欲望の流れ、虚構と語りの合間で
[2007]
グレゴリー・シャトンスキー


Flux, entre fiction et narration
[2007]
Gregory Chatonsky



 欲望の流れの映像化は「完全」を指向している。虚構化の方は「不完全」を指向している。実際のところ、映像化では普通なら断片でしか見れないものを見せようとしている(部分対象から脱出しようというのがこの領域での夢である)。全体を見せようとしている。それが束の間のものだったとしても。ネット上をサーフしているとネットワークの微かな一部しか見えていない気がしてくる。そしてこの断片がネット上での移動と一致している。オンラインでは移動に伴う空間と場所の分割が再現されていて、ネット空間を動いているとより大きな「全体」があるのではないかと思えてくる。そこに「絶対性」が現れている。ドイツ語由来、「時代精神(ツァイトガイスト)」という哲学概念がFlickrやYahoo、さらにはGoogle(www.google.com/press/zeitgeist.html)といった企業の発言に入りこんできているのは偶然ではなかったりする。「時代の精神」という言葉の内側には「国家精神」という概念が鏡のように反映している。「時代精神」とは歴史性であり、素材として意味作用に影響を与えている(カール・レーヴィット)。「これって今の時代の空気にあってるね」、たとえばそんな表現にもあらわれてくる。ここで言われている「空気」こそが時代であり、諸々の精神を結び付けていく。この「空気」こそがネットワークとなって欲望の流れを循環させている。ヴォルテールやヘルダーは「時代精神とは何か」を理解しようと自問を続けていた。彼らの時代の精神。一つの精神、あるいは複数の精神に向けられたこの問いかけには憑りつかれているのではないかという何かが響いている(ジャック・デリダ)。時代精神、とは戻ってくるものなのだろうか。それとも全く予測のつかない怪物じみた新しい形でやってくるのだろうか。

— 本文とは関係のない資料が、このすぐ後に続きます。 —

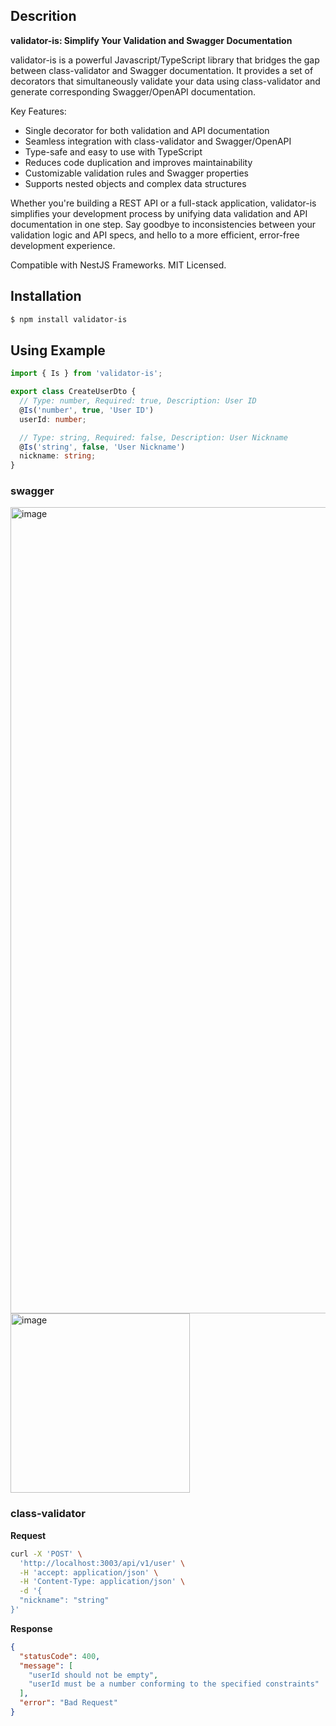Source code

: ## Descrition
**validator-is: Simplify Your Validation and Swagger Documentation**

validator-is is a powerful Javascript/TypeScript library that bridges the gap between class-validator and Swagger documentation. It provides a set of decorators that simultaneously validate your data using class-validator and generate corresponding Swagger/OpenAPI documentation.

Key Features:
- Single decorator for both validation and API documentation
- Seamless integration with class-validator and Swagger/OpenAPI
- Type-safe and easy to use with TypeScript
- Reduces code duplication and improves maintainability
- Customizable validation rules and Swagger properties
- Supports nested objects and complex data structures

Whether you're building a REST API or a full-stack application, validator-is simplifies your development process by unifying data validation and API documentation in one step. Say goodbye to inconsistencies between your validation logic and API specs, and hello to a more efficient, error-free development experience.

Compatible with NestJS Frameworks. MIT Licensed.

## Installation
```bash
$ npm install validator-is
```

## Using Example
```typescript
import { Is } from 'validator-is';

export class CreateUserDto {
  // Type: number, Required: true, Description: User ID
  @Is('number', true, 'User ID')
  userId: number;

  // Type: string, Required: false, Description: User Nickname
  @Is('string', false, 'User Nickname')
  nickname: string;
}
```
### swagger
<img width="1290" alt="image" src="https://github.com/C0904/validator-is/assets/154719919/377e6f13-a7d5-4067-8845-8b4ee09f4976">
<img width="287" alt="image" src="https://github.com/C0904/validator-is/assets/154719919/5342f225-4dd1-4113-9850-38d3e63a2eaa">

### class-validator
**Request**
```bash
curl -X 'POST' \
  'http://localhost:3003/api/v1/user' \
  -H 'accept: application/json' \
  -H 'Content-Type: application/json' \
  -d '{
  "nickname": "string"
}'
```
**Response**
```json
{
  "statusCode": 400,
  "message": [
    "userId should not be empty",
    "userId must be a number conforming to the specified constraints"
  ],
  "error": "Bad Request"
}
```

時間を計算可能な未来として捉えるのか、それとも予測不可能な未来として捉えるのかといった考え方にも時代精神の規定が及んでいる。カントからヘーゲル、ヘルダーからシラー、マルクスからハイデガー、同様に『弁証法的理性批判』のサルトルまで、「時代精神」を緻密に分析していかないと現在のこの繁栄振りは理解できない気がする。